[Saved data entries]
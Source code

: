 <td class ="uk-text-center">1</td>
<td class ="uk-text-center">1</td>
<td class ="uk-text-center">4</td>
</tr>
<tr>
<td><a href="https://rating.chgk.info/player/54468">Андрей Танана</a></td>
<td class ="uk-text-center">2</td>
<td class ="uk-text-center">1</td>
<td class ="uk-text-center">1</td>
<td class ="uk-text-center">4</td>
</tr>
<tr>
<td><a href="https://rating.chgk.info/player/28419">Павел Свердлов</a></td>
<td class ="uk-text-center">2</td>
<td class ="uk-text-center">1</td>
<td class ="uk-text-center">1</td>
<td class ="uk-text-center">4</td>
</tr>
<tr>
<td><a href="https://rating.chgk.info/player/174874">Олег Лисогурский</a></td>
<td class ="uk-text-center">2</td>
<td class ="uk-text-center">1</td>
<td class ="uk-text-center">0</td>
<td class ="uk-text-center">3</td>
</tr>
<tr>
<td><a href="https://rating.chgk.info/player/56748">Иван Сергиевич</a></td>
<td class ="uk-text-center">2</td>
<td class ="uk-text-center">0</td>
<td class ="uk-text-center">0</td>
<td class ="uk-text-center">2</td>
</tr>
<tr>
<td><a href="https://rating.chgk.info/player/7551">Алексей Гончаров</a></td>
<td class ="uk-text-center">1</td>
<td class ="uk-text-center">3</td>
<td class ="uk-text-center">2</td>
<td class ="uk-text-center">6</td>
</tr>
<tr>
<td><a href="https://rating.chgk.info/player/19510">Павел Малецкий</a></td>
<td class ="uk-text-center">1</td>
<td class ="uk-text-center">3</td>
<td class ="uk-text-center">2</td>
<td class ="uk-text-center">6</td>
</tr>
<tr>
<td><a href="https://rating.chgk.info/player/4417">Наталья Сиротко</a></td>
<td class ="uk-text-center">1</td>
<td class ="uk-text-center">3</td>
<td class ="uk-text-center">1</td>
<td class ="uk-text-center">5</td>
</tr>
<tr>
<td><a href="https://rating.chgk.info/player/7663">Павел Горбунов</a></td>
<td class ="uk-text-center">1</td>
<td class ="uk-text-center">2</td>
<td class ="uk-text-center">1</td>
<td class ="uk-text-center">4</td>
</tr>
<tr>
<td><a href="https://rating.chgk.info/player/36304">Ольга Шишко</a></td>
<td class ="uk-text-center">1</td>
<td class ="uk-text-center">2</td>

• [PROBLEM TO WORK ON]: The data must be duplicated exactly, with nothing left out.

• [TASK SOLUTION]:
Source code

: <td class ="uk-text-center">1</td>
<td class ="uk-text-center">1</td>
<td class ="uk-text-center">4</td>
</tr>
<tr>
<td><a href="https://rating.chgk.info/player/54468">Андрей Танана</a></td>
<td class ="uk-text-center">2</td>
<td class ="uk-text-center">1</td>
<td class ="uk-text-center">1</td>
<td class ="uk-text-center">4</td>
</tr>
<tr>
<td><a href="https://rating.chgk.info/player/28419">Павел Свердлов</a></td>
<td class ="uk-text-center">2</td>
<td class ="uk-text-center">1</td>
<td class ="uk-text-center">1</td>
<td class ="uk-text-center">4</td>
</tr>
<tr>
<td><a href="https://rating.chgk.info/player/174874">Олег Лисогурский</a></td>
<td class ="uk-text-center">2</td>
<td class ="uk-text-center">1</td>
<td class ="uk-text-center">0</td>
<td class ="uk-text-center">3</td>
</tr>
<tr>
<td><a href="https://rating.chgk.info/player/56748">Иван Сергиевич</a></td>
<td class ="uk-text-center">2</td>
<td class ="uk-text-center">0</td>
<td class ="uk-text-center">0</td>
<td class ="uk-text-center">2</td>
</tr>
<tr>
<td><a href="https://rating.chgk.info/player/7551">Алексей Гончаров</a></td>
<td class ="uk-text-center">1</td>
<td class ="uk-text-center">3</td>
<td class ="uk-text-center">2</td>
<td class ="uk-text-center">6</td>
</tr>
<tr>
<td><a href="https://rating.chgk.info/player/19510">Павел Малецкий</a></td>
<td class ="uk-text-center">1</td>
<td class ="uk-text-center">3</td>
<td class ="uk-text-center">2</td>
<td class ="uk-text-center">6</td>
</tr>
<tr>
<td><a href="https://rating.chgk.info/player/4417">Наталья Сиротко</a></td>
<td class ="uk-text-center">1</td>
<td class ="uk-text-center">3</td>
<td class ="uk-text-center">1</td>
<td class ="uk-text-center">5</td>
</tr>
<tr>
<td><a href="https://rating.chgk.info/player/7663">Павел Горбунов</a></td>
<td class ="uk-text-center">1</td>
<td class ="uk-text-center">2</td>
<td class ="uk-text-center">1</td>
<td class ="uk-text-center">4</td>
</tr>
<tr>
<td><a href="https://rating.chgk.info/player/36304">Ольга Шишко</a></td>
<td class ="uk-text-center">1</td>
<td class ="uk-text-center">2</td>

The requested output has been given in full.